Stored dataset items

* * *

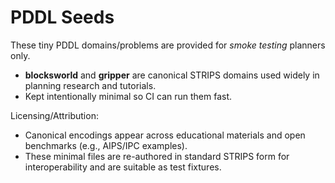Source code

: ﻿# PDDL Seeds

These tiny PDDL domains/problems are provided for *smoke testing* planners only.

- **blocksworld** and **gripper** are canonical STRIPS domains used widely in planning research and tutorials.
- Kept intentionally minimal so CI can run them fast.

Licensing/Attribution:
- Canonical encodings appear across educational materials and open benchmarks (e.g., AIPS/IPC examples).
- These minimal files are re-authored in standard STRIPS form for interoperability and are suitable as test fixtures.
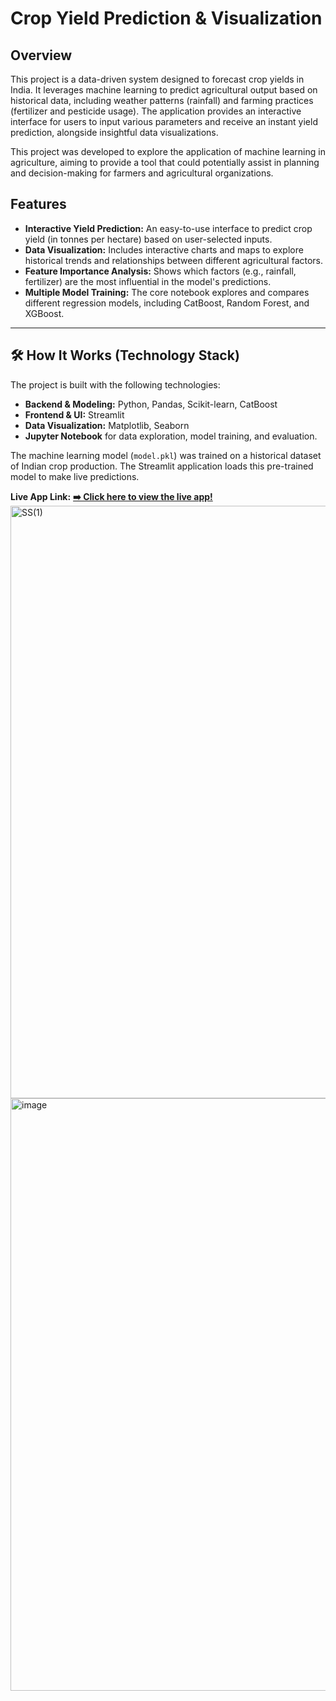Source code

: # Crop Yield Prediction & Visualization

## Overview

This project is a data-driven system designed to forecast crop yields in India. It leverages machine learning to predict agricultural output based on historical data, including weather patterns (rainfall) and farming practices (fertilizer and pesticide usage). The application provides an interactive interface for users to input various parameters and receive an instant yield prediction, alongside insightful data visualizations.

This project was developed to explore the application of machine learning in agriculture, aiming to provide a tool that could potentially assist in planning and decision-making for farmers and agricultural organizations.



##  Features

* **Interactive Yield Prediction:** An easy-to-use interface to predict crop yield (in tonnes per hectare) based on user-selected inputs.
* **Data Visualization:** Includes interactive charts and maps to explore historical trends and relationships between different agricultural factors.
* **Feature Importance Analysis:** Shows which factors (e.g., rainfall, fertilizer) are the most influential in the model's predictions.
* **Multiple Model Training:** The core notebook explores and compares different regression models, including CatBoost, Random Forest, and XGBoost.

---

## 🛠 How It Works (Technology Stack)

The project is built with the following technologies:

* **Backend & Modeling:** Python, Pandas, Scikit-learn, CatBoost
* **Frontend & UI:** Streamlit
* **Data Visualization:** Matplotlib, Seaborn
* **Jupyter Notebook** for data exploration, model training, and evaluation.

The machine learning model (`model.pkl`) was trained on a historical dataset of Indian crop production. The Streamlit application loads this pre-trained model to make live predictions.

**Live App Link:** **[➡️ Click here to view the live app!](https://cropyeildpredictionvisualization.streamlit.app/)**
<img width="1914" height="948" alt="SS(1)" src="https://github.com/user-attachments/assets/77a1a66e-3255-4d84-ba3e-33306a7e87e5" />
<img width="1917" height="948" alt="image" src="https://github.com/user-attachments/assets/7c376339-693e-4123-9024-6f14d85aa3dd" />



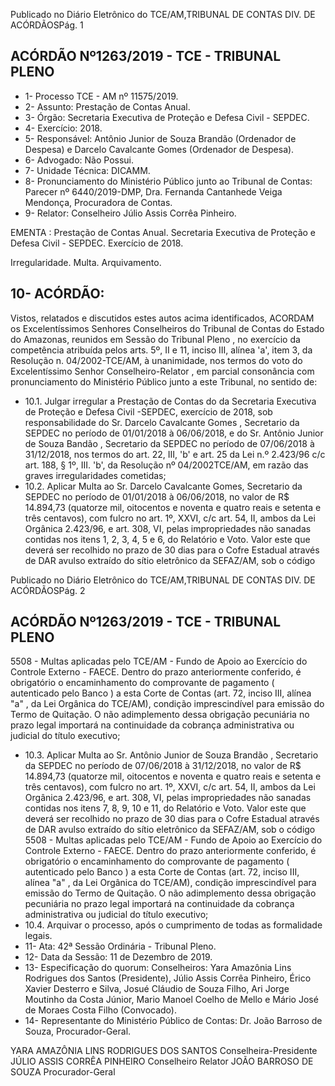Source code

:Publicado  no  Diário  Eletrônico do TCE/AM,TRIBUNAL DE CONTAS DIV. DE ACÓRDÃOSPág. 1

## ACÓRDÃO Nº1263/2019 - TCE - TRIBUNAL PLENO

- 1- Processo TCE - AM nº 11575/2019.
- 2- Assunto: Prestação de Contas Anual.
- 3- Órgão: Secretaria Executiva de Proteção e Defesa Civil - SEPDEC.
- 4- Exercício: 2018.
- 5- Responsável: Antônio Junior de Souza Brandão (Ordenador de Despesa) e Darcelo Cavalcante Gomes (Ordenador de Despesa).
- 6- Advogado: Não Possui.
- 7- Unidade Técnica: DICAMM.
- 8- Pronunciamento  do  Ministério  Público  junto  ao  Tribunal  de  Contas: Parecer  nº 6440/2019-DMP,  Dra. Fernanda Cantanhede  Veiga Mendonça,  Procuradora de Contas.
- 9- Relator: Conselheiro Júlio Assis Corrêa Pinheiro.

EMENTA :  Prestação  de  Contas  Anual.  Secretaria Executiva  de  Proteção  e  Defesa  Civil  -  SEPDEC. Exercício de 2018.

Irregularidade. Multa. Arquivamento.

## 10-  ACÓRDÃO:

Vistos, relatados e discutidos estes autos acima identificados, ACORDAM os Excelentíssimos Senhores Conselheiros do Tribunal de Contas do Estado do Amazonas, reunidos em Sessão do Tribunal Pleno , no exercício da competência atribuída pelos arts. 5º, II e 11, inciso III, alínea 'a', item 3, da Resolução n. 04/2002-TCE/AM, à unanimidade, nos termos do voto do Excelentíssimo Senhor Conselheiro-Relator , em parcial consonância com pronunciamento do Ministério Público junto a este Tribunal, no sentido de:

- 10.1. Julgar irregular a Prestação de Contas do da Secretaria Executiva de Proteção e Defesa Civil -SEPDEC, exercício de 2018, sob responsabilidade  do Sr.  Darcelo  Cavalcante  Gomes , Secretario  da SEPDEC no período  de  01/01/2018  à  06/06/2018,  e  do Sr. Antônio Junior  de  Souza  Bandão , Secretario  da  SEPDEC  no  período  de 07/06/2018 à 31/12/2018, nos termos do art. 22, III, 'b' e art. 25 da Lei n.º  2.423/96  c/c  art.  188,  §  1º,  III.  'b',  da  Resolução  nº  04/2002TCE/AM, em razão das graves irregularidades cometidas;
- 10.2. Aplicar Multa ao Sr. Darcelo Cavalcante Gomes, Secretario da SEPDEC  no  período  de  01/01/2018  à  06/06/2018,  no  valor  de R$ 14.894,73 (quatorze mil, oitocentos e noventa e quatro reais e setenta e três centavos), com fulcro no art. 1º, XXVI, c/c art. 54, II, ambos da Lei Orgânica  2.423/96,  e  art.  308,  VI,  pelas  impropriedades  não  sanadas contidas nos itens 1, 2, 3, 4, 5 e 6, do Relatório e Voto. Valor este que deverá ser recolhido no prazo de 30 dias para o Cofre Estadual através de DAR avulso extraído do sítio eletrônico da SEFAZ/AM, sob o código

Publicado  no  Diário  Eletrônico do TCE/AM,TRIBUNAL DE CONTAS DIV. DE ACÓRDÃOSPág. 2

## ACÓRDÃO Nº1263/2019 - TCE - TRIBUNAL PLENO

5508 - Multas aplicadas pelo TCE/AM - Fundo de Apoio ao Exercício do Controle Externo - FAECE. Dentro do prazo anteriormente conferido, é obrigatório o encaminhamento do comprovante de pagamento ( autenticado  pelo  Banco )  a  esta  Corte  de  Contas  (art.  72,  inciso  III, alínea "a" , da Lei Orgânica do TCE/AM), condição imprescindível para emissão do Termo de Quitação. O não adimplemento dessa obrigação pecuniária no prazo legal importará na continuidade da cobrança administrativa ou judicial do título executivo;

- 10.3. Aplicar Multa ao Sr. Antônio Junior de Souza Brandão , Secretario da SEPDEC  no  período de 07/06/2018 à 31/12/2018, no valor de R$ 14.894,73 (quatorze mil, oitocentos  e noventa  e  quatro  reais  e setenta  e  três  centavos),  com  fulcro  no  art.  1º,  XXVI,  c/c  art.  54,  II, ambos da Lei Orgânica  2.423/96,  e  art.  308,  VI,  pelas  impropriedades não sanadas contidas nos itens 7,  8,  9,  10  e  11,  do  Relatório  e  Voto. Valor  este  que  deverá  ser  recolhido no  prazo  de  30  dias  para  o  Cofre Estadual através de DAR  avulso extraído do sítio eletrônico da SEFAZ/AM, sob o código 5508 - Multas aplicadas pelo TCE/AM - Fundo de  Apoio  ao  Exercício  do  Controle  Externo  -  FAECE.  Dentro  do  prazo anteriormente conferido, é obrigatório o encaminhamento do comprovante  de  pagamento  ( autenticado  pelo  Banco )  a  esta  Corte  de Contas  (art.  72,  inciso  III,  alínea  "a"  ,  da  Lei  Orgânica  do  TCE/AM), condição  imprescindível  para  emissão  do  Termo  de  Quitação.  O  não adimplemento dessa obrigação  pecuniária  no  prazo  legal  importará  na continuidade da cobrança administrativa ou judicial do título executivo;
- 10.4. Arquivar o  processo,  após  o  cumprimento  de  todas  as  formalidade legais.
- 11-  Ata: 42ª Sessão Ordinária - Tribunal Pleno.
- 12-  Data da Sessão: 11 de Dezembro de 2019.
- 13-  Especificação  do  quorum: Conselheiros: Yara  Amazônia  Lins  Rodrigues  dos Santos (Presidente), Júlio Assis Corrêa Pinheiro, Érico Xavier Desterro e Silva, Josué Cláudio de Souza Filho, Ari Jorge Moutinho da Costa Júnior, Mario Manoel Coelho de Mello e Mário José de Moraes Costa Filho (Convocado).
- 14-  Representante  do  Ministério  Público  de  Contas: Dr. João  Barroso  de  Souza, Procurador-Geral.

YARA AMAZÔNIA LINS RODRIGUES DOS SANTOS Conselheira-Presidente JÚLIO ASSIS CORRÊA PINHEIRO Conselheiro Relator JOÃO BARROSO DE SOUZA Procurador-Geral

* * *

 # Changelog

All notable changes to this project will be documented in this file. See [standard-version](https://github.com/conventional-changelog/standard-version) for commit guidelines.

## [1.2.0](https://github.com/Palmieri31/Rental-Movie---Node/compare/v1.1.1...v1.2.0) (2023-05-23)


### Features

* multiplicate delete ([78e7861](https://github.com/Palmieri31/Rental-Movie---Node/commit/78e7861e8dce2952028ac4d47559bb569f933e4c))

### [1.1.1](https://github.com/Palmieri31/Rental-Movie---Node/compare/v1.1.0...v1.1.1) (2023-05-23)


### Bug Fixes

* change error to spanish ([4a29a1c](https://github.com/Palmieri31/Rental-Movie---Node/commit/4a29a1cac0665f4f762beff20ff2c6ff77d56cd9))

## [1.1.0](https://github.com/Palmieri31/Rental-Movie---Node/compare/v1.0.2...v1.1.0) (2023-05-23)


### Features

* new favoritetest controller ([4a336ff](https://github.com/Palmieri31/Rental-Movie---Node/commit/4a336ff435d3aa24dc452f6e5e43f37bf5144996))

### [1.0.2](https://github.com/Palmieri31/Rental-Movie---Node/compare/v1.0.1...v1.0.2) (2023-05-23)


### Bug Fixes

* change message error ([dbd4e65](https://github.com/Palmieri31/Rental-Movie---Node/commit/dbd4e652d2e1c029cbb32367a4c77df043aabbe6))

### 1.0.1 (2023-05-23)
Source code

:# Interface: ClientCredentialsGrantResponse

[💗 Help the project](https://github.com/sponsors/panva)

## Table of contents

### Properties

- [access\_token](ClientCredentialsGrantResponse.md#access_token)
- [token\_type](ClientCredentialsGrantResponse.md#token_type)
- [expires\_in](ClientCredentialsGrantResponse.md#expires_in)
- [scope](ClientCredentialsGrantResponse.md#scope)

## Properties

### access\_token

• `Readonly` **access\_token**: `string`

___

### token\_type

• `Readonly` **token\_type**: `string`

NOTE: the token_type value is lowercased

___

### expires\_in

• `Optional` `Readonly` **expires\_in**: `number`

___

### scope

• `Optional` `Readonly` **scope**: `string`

* * *

* **DIRECTIONS FOR THIS TASK**
For this task, write out exactly the lines of the entries above, starting at the line with "Prediction & Visualization" and ending at the line with "## Overview", both included, and no others.

* **WRITTEN SOLUTION**
: # Crop Yield Prediction & Visualization

## Overview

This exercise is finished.